Theoretical Variance

The theoretical variance of an exponential distribution is (lambda * sqrt(n))^-2.

(lambda * sqrt(exponentials))^-2
## [1] 0.625

Comparison

There is only a slight difference between the simulations sample variance and the exponential distribution theoretical variance.

abs(var(simMeans)-(lambda * sqrt(exponentials))^-2)
## [1] 0.0293703

Distribution

This is a density histogram of the 1000 simulations.

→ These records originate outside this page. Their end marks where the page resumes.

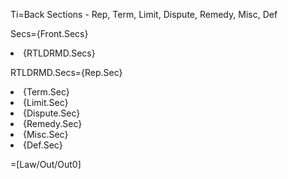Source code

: Ti=Back Sections - Rep, Term, Limit, Dispute, Remedy, Misc, Def

Secs={Front.Secs}<li>{RTLDRMD.Secs}

RTLDRMD.Secs={Rep.Sec}<li>{Term.Sec}<li>{Limit.Sec}<li>{Dispute.Sec}<li>{Remedy.Sec}<li>{Misc.Sec}<li>{Def.Sec}

=[Law/Out/Out0]
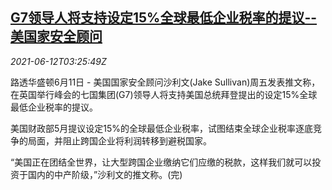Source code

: <!--1623468663000-->
[G7领导人将支持设定15%全球最低企业税率的提议--美国家安全顾问](https://cn.reuters.com/article/us-sullivan-g7-corporate-tax-0612-idCNKCS2DO02S)
------

<div><i>2021-06-12T03:25:49Z</i></div><p>路透华盛顿6月11日 - 美国国家安全顾问沙利文(Jake Sullivan)周五发表推文称，在英国举行峰会的七国集团(G7)领导人将支持美国总统拜登提出的设定15%全球最低企业税率的提议。</p><p>美国财政部5月提议设定15%的全球最低企业税率，试图结束全球企业税率逐底竞争的局面，并阻止跨国企业将利润转移到避税国家。</p><p>“美国正在团结全世界，让大型跨国企业缴纳它们应缴的税款，这样我们就可以投资于国内的中产阶级，”沙利文的推文称。(完)</p>

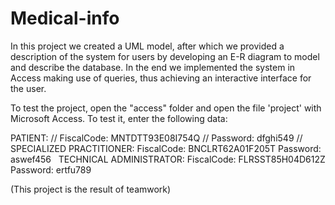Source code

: # Medical-info

In this project we created a UML model, after which we provided a description of the system for users by developing an E-R diagram to model and describe the database. In the end we implemented the system in Access making use of queries, thus achieving an interactive interface for the user. 

To test the project, open the "access" folder and open the file 'project' with Microsoft Access. 
To test it, enter the following data:

PATIENT: ​//
FiscalCode: MNTDTT93E08I754Q​ //
Password: dfghi549​ //
​
SPECIALIZED PRACTITIONER:​
FiscalCode: BNCLRT62A01F205T​
Password: aswef456 ​
​
TECHNICAL ADMINISTRATOR:​
FiscalCode: FLRSST85H04D612Z​
Password: ertfu789

(This project is the result of teamwork)
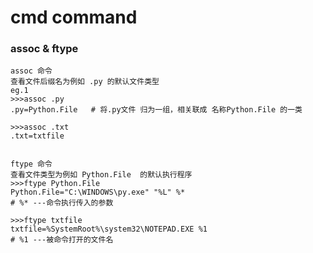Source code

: # cmd command

### assoc & ftype

    assoc 命令 
    查看文件后缀名为例如 .py 的默认文件类型
    eg.1  
    >>>assoc .py
    .py=Python.File   # 将.py文件 归为一组，相关联成 名称Python.File 的一类
    
    >>>assoc .txt
    .txt=txtfile
    
    
    ftype 命令
    查看文件类型为例如 Python.File  的默认执行程序
    >>>ftype Python.File
    Python.File="C:\WINDOWS\py.exe" "%L" %*
    # %* ---命令执行传入的参数
    
    >>>ftype txtfile
    txtfile=%SystemRoot%\system32\NOTEPAD.EXE %1
    # %1 ---被命令打开的文件名

    
    
    
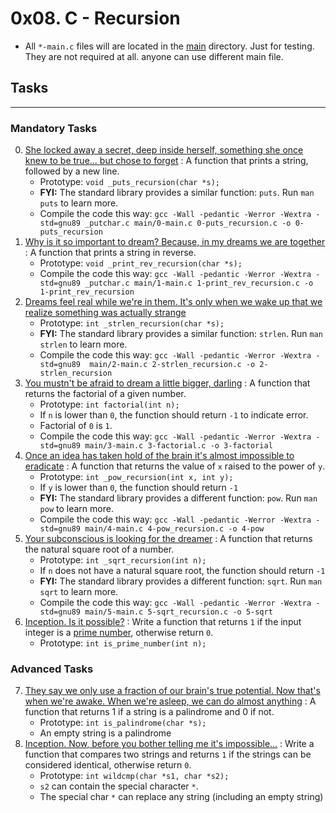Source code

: # 0x08. C - Recursion

- All `*-main.c` files will are located in the [main](./main) directory. Just for testing. They are not required at all. anyone can use different main file.

## Tasks

---
### Mandatory Tasks

0. [She locked away a secret, deep inside herself, something she once knew to be true... but chose to forget](./0-puts_recursion.c) : A function that prints a string, followed by a new line.
	- Prototype: `void _puts_recursion(char *s);`
	- **FYI:** The standard library provides a similar function: `puts`. Run `man puts` to learn more.
	- Compile the code this way: `gcc -Wall -pedantic -Werror -Wextra -std=gnu89 _putchar.c main/0-main.c 0-puts_recursion.c -o 0-puts_recursion`
1. [Why is it so important to dream? Because, in my dreams we are together](./1-print_rev_recursion.c) : A function that prints a string in reverse.
	- Prototype: `void _print_rev_recursion(char *s);`
	- Compile the code this way: `gcc -Wall -pedantic -Werror -Wextra -std=gnu89 _putchar.c main/1-main.c 1-print_rev_recursion.c -o 1-print_rev_recursion`
2. [Dreams feel real while we're in them. It's only when we wake up that we realize something was actually strange](./2-strlen_recursion.c)
	- Prototype: `int _strlen_recursion(char *s);`
	- **FYI:** The standard library provides a similar function: `strlen`. Run `man strlen` to learn more.
	- Compile the code this way: `gcc -Wall -pedantic -Werror -Wextra -std=gnu89  main/2-main.c 2-strlen_recursion.c -o 2-strlen_recursion`
3. [You mustn't be afraid to dream a little bigger, darling](./3-factorial.c) : A function that returns the factorial of a given number.
	- Prototype: `int factorial(int n);`
	- If `n` is lower than `0`, the function should return `-1` to indicate error.
	- Factorial of `0` is `1`.
	- Compile the code this way: `gcc -Wall -pedantic -Werror -Wextra -std=gnu89 main/3-main.c 3-factorial.c -o 3-factorial`
4. [Once an idea has taken hold of the brain it's almost impossible to eradicate](./4-pow_recursion.c) : A function that returns the value of `x` raised to the power of `y`.
	- Prototype: `int _pow_recursion(int x, int y);`
	- If `y` is lower than `0`, the function should return `-1`
	- **FYI:** The standard library provides a different function: `pow`. Run `man pow` to learn more.
	- Compile the code this way: `gcc -Wall -pedantic -Werror -Wextra -std=gnu89 main/4-main.c 4-pow_recursion.c -o 4-pow`
5. [Your subconscious is looking for the dreamer](./5-sqrt_recursion.c) : A function that returns the natural square root of a number.
	- Prototype: `int _sqrt_recursion(int n);`
	- If `n` does not have a natural square root, the function should return `-1`
	- **FYI:** The standard library provides a different function: `sqrt`. Run `man sqrt` to learn more.
	- Compile the code this way: `gcc -Wall -pedantic -Werror -Wextra -std=gnu89 main/5-main.c 5-sqrt_recursion.c -o 5-sqrt`
6. [Inception. Is it possible?](./6-is_prime_number.c) : Write a function that returns `1` if the input integer is a [prime number](https://en.wikipedia.org/wiki/Prime_number), otherwise return `0`.
	- Prototype: `int is_prime_number(int n);`

### Advanced Tasks	

7. [They say we only use a fraction of our brain's true potential. Now that's when we're awake. When we're asleep, we can do almost anything](./100-is_palindrome.c) : A function that returns 1 if a string is a palindrome and 0 if not.
	- Prototype: `int is_palindrome(char *s);`
	- An empty string is a palindrome
8. [Inception. Now, before you bother telling me it's impossible...](./101-wildcmp.c) : Write a function that compares two strings and returns `1` if the strings can be considered identical, otherwise return `0`.
	- Prototype: `int wildcmp(char *s1, char *s2);`
	- `s2` can contain the special character `*`.
	- The special char `*` can replace any string (including an empty string)
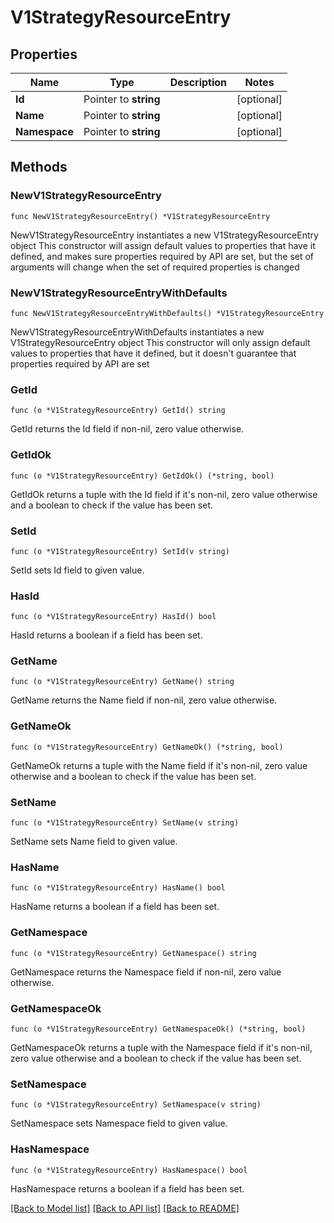 # V1StrategyResourceEntry

## Properties

Name | Type | Description | Notes
------------ | ------------- | ------------- | -------------
**Id** | Pointer to **string** |  | [optional] 
**Name** | Pointer to **string** |  | [optional] 
**Namespace** | Pointer to **string** |  | [optional] 

## Methods

### NewV1StrategyResourceEntry

`func NewV1StrategyResourceEntry() *V1StrategyResourceEntry`

NewV1StrategyResourceEntry instantiates a new V1StrategyResourceEntry object
This constructor will assign default values to properties that have it defined,
and makes sure properties required by API are set, but the set of arguments
will change when the set of required properties is changed

### NewV1StrategyResourceEntryWithDefaults

`func NewV1StrategyResourceEntryWithDefaults() *V1StrategyResourceEntry`

NewV1StrategyResourceEntryWithDefaults instantiates a new V1StrategyResourceEntry object
This constructor will only assign default values to properties that have it defined,
but it doesn't guarantee that properties required by API are set

### GetId

`func (o *V1StrategyResourceEntry) GetId() string`

GetId returns the Id field if non-nil, zero value otherwise.

### GetIdOk

`func (o *V1StrategyResourceEntry) GetIdOk() (*string, bool)`

GetIdOk returns a tuple with the Id field if it's non-nil, zero value otherwise
and a boolean to check if the value has been set.

### SetId

`func (o *V1StrategyResourceEntry) SetId(v string)`

SetId sets Id field to given value.

### HasId

`func (o *V1StrategyResourceEntry) HasId() bool`

HasId returns a boolean if a field has been set.

### GetName

`func (o *V1StrategyResourceEntry) GetName() string`

GetName returns the Name field if non-nil, zero value otherwise.

### GetNameOk

`func (o *V1StrategyResourceEntry) GetNameOk() (*string, bool)`

GetNameOk returns a tuple with the Name field if it's non-nil, zero value otherwise
and a boolean to check if the value has been set.

### SetName

`func (o *V1StrategyResourceEntry) SetName(v string)`

SetName sets Name field to given value.

### HasName

`func (o *V1StrategyResourceEntry) HasName() bool`

HasName returns a boolean if a field has been set.

### GetNamespace

`func (o *V1StrategyResourceEntry) GetNamespace() string`

GetNamespace returns the Namespace field if non-nil, zero value otherwise.

### GetNamespaceOk

`func (o *V1StrategyResourceEntry) GetNamespaceOk() (*string, bool)`

GetNamespaceOk returns a tuple with the Namespace field if it's non-nil, zero value otherwise
and a boolean to check if the value has been set.

### SetNamespace

`func (o *V1StrategyResourceEntry) SetNamespace(v string)`

SetNamespace sets Namespace field to given value.

### HasNamespace

`func (o *V1StrategyResourceEntry) HasNamespace() bool`

HasNamespace returns a boolean if a field has been set.


[[Back to Model list]](../README.md#documentation-for-models) [[Back to API list]](../README.md#documentation-for-api-endpoints) [[Back to README]](../README.md)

There is an overlay with a normal distribution that has a mean of lambda^-1 and standard deviation of (lambda*sqrt(n))^-1, the theoretical normal distribution for the simulations.

library(ggplot2)
ggplot(data.frame(y=simMeans), aes(x=y)) + 
  geom_histogram(aes(y=..density..), binwidth=0.2, fill="#0072B2", 
                 color="black") +
  stat_function(fun=dnorm, arg=list(mean=lambda^-1, 
                                    sd=(lambda*sqrt(exponentials))^-1), 
                size=2) +
  labs(title="Plot of the Simulations", x="Simulation Mean")
## Warning: Using `size` aesthetic for lines was deprecated in ggplot2 3.4.0.
## ℹ Please use `linewidth` instead.
## This warning is displayed once every 8 hours.
## Call `lifecycle::last_lifecycle_warnings()` to see where this warning was
## generated.
## Warning in stat_function(fun = dnorm, arg = list(mean = lambda^-1, sd = (lambda
## * : Ignoring unknown parameters: `arg`
## Warning: The dot-dot notation (`..density..`) was deprecated in ggplot2 3.4.0.
## ℹ Please use `after_stat(density)` instead.
## This warning is displayed once every 8 hours.
## Call `lifecycle::last_lifecycle_warnings()` to see where this warning was
## generated.

Part 2: Analyze the ToothGrowth data in the R datasets package

Overview: In this part we will do some statistical data analysises about the Toothlength data.Load the ToothGrowth data and perform some basic exploratory data analyses.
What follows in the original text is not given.